You could also claim simplified expenses instead, which is just based on a rate per mile, but you can't claim both.

Note, by year I mean whatever your account period is. This could be the normal financial year, but you would probably have a better idea about this. See The HMRC webpage on this for more details.

The Basic Idea

The big idea is that you record the value of any assets you are claiming writing down allowance on in one of a number of pools, that attract the same rate of writing down allowance, so you don't need to record the value of each asset separately. They are similar to accounts in accounting, so they have an opening balance, and closing balance. If you use an asset for personal use, it needs a pool to itself. HRMC call that a single asset pool.

Finding your Rate

So, to start with, look at the Business Cars section, and look at the Rates for Cars section, to determine the rate you can claim. Each one links to a further article, which gives more detail if you need it. Your car is almost certainly in the special rate category. Special rate is 8% a year, main rate is 18%, and First year allowance is essentially 100%.

How much do I claim?

Then, you look at the Work out what you can claim article. That talks you through the steps. I'll go through your example. You would have a pool for your car, which would end the account period before you bought the vehicle at zero (step 1). You then add the value of the car in the period you bought it (Step 2). You would reduce the value of the pool if you dispose of it in the same year (Step 3). Because the car is worth less than £1,000 (see the section on "If you have £1,000 or less in your pool"), you would normally be able to claim the whole value of the pool (the value of the car) in the first accounting period, and reduce the value of the pool to zero. As you use the car for personal use, you only claim 95% of the value, but still reduce the pool to zero. See the section on "Items you use outside your business". This £1000 is adjusted if your accounting period lasts more or less than 12 months.

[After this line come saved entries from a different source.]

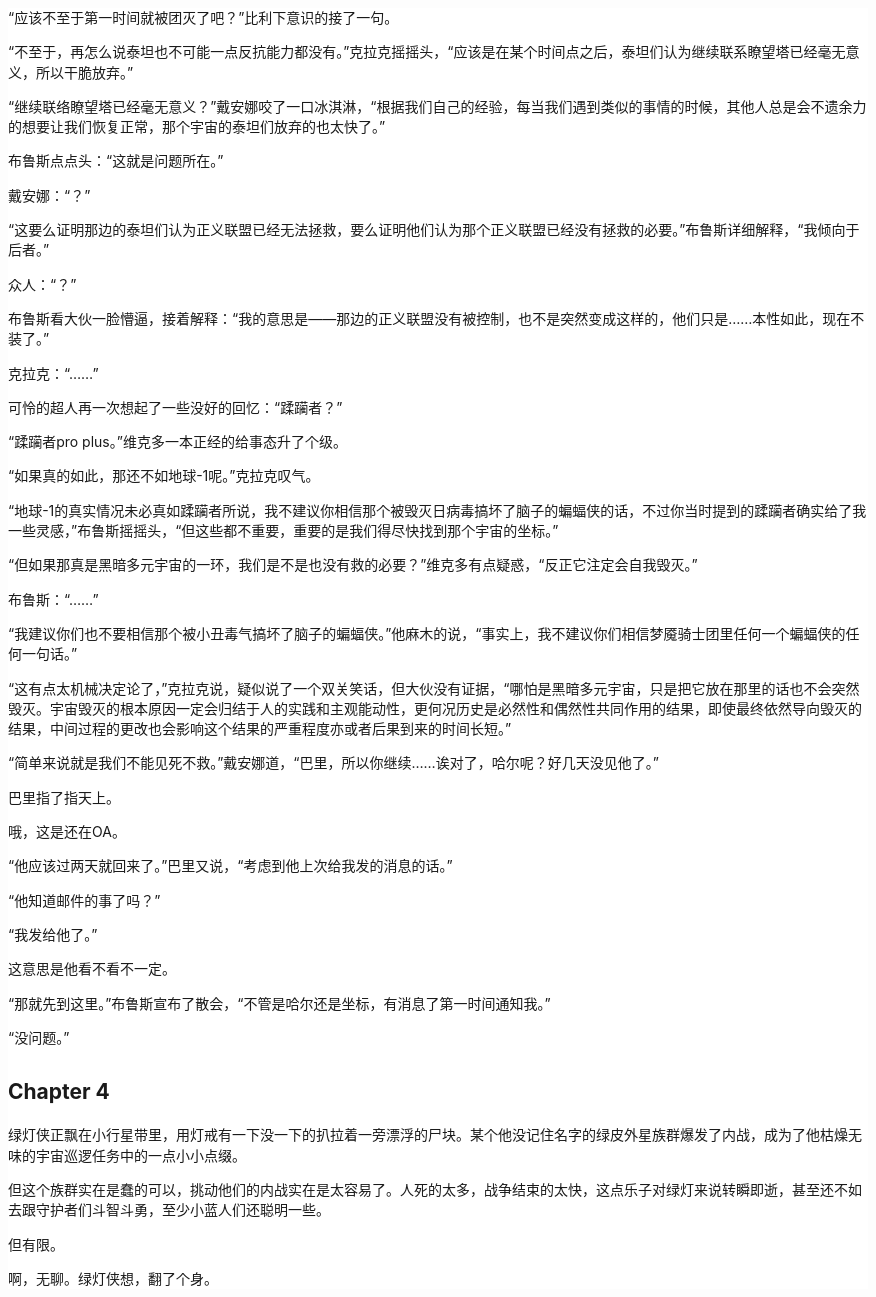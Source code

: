 “应该不至于第一时间就被团灭了吧？”比利下意识的接了一句。

“不至于，再怎么说泰坦也不可能一点反抗能力都没有。”克拉克摇摇头，“应该是在某个时间点之后，泰坦们认为继续联系瞭望塔已经毫无意义，所以干脆放弃。”

“继续联络瞭望塔已经毫无意义？”戴安娜咬了一口冰淇淋，“根据我们自己的经验，每当我们遇到类似的事情的时候，其他人总是会不遗余力的想要让我们恢复正常，那个宇宙的泰坦们放弃的也太快了。”

布鲁斯点点头：“这就是问题所在。”

戴安娜：“？”

“这要么证明那边的泰坦们认为正义联盟已经无法拯救，要么证明他们认为那个正义联盟已经没有拯救的必要。”布鲁斯详细解释，“我倾向于后者。”

众人：“？”

布鲁斯看大伙一脸懵逼，接着解释：“我的意思是——那边的正义联盟没有被控制，也不是突然变成这样的，他们只是……本性如此，现在不装了。”

克拉克：“……”

可怜的超人再一次想起了一些没好的回忆：“蹂躏者？”

“蹂躏者pro plus。”维克多一本正经的给事态升了个级。

“如果真的如此，那还不如地球-1呢。”克拉克叹气。

“地球-1的真实情况未必真如蹂躏者所说，我不建议你相信那个被毁灭日病毒搞坏了脑子的蝙蝠侠的话，不过你当时提到的蹂躏者确实给了我一些灵感，”布鲁斯摇摇头，“但这些都不重要，重要的是我们得尽快找到那个宇宙的坐标。”

“但如果那真是黑暗多元宇宙的一环，我们是不是也没有救的必要？”维克多有点疑惑，“反正它注定会自我毁灭。”

布鲁斯：“……”

“我建议你们也不要相信那个被小丑毒气搞坏了脑子的蝙蝠侠。”他麻木的说，“事实上，我不建议你们相信梦魇骑士团里任何一个蝙蝠侠的任何一句话。”

“这有点太机械决定论了，”克拉克说，疑似说了一个双关笑话，但大伙没有证据，“哪怕是黑暗多元宇宙，只是把它放在那里的话也不会突然毁灭。宇宙毁灭的根本原因一定会归结于人的实践和主观能动性，更何况历史是必然性和偶然性共同作用的结果，即使最终依然导向毁灭的结果，中间过程的更改也会影响这个结果的严重程度亦或者后果到来的时间长短。”

“简单来说就是我们不能见死不救。”戴安娜道，“巴里，所以你继续……诶对了，哈尔呢？好几天没见他了。”

巴里指了指天上。

哦，这是还在OA。

“他应该过两天就回来了。”巴里又说，“考虑到他上次给我发的消息的话。”

“他知道邮件的事了吗？”

“我发给他了。”

这意思是他看不看不一定。

“那就先到这里。”布鲁斯宣布了散会，“不管是哈尔还是坐标，有消息了第一时间通知我。”

“没问题。”

## Chapter 4

绿灯侠正飘在小行星带里，用灯戒有一下没一下的扒拉着一旁漂浮的尸块。某个他没记住名字的绿皮外星族群爆发了内战，成为了他枯燥无味的宇宙巡逻任务中的一点小小点缀。

但这个族群实在是蠢的可以，挑动他们的内战实在是太容易了。人死的太多，战争结束的太快，这点乐子对绿灯来说转瞬即逝，甚至还不如去跟守护者们斗智斗勇，至少小蓝人们还聪明一些。

但有限。

啊，无聊。绿灯侠想，翻了个身。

Once the pool is down to zero that it you don't need to think about it any more for tax purposes, apart from if you are claiming other motoring expenses, or if you sell it.

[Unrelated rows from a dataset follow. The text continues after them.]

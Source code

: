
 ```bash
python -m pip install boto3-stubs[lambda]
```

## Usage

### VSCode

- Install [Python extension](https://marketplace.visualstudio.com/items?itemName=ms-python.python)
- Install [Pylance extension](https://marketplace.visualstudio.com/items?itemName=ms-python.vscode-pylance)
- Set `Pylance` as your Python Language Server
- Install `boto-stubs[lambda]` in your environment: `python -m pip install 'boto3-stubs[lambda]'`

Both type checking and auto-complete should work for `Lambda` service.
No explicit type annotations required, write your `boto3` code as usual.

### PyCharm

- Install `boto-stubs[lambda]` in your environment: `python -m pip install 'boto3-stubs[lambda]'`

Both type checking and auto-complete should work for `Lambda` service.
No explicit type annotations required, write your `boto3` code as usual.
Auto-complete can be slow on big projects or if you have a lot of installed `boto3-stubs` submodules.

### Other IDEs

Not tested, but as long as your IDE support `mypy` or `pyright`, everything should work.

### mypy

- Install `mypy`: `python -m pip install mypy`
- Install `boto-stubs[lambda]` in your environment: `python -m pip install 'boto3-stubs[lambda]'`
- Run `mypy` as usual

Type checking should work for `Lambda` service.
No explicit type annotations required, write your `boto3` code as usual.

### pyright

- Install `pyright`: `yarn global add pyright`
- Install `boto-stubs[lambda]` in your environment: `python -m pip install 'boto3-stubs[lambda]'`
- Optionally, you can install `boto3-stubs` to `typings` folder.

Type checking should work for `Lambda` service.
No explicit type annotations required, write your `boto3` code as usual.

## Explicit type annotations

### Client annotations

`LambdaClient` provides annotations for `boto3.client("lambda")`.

If the car is more expensive

It gets more complicated if the car is more expensive. I'll go through an example for a car worth £2,000. Then, after Step 3, on the year of purchase, you would reduce the value of the pool by 8%, and claim 95% of the reduction. This would be a 160 reduction, and 95%*160 = 152 claim, leaving the value of 1860 in the pool. You then follow the same steps for the next year, start with 1840 in the pool, reduce the value by 8%, then claim 95% of the reduction. This continues until you sell or dispose of the car (Step 3), or the value of the pool is 1000 or less, then you claim all of it in that year.

If you sell the car

Selling the car, or disposing of the car is discussed in the Capital allowances when you sell an asset article. The basic idea is that if you have already reduced the value of the pool to zero, the price you sell the car for is added you your profits for that year (See "If you originally claimed 100% of the item"), if you still have anything in the pool, you reduce the value of the pool by the sale value, and if it reduces to below zero (to -£200, say), you add that amount (£200, in this case), to your profits. If the value is above zero, you keep applying writing down allowances.

In your case, that seems to just means if you sell the car in the same year you buy it, you claim the difference (or 95% of it) as writing down allowance, and if you do it later, you claim the purchase price in the year of purchase, and add 95% of the sale price to your profits in the year you sell it.

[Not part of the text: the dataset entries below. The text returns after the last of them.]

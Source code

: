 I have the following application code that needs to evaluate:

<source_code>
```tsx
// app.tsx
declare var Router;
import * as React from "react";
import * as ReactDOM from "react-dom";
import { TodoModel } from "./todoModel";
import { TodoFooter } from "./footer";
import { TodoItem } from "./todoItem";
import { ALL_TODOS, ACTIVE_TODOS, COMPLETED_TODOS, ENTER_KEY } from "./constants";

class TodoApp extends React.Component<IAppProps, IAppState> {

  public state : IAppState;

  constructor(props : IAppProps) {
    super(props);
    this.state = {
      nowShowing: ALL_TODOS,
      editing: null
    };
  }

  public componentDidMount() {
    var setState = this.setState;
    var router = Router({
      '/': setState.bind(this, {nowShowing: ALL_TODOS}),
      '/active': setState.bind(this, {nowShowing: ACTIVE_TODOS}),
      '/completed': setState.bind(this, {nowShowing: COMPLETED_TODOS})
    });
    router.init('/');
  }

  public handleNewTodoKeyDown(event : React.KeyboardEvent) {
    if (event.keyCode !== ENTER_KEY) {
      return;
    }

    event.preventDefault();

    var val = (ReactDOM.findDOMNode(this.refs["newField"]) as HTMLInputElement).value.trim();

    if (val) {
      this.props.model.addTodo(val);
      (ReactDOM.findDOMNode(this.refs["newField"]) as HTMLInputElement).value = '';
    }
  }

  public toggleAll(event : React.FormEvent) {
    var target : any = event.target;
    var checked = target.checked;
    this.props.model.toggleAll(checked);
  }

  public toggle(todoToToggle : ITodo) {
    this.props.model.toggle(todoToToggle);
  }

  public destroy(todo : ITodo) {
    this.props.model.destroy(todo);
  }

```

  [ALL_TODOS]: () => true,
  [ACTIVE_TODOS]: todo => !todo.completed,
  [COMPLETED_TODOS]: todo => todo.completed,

I'm a bit unclear about starting "to use it outside your business", which doesn't seem to apply if you use it outside the business to start with.

Simplified expenses

You can claim simplified expenses for vehicles, if you are a sole trader or partner, but not if you claim capital allowances (such as writing down allowances) on them, or you include a separate expense in your accounts for motoring expenses. It's a flat rate of 45p a mile for the first 10,000 miles, and 25p per mile after that, for cars, and 24p a mile for motorcycles. See the HRMC page on Simplifed Mileage expenses for details. For any vehicle you decide to either claim capital allowances claim running costs separately, or claim simplified mileage expenses, and "Once you use the flat rates for a vehicle, you must continue to do so as long as you use that vehicle for your business.you have to stick with that decision for that vehicle".

Summary

In your case, it seems you can claim 95% of the purchase price in the accounting period you buy it, and if you sell it you add 95% of the sale price to your profits in that accounting period. It gets more complicated if you have a car worth more than £1000, adjusted for the length of the accounting period.

Also, if you change how you use it, consult the page on selling selling an asset, as you may have disposed of it.

You can also use simplified mileage expenses, but then you can't claim capital allowances, or claim running costs separately for that car.

I hope that makes sense, please comment if not, and I'll try to adjust the explanation.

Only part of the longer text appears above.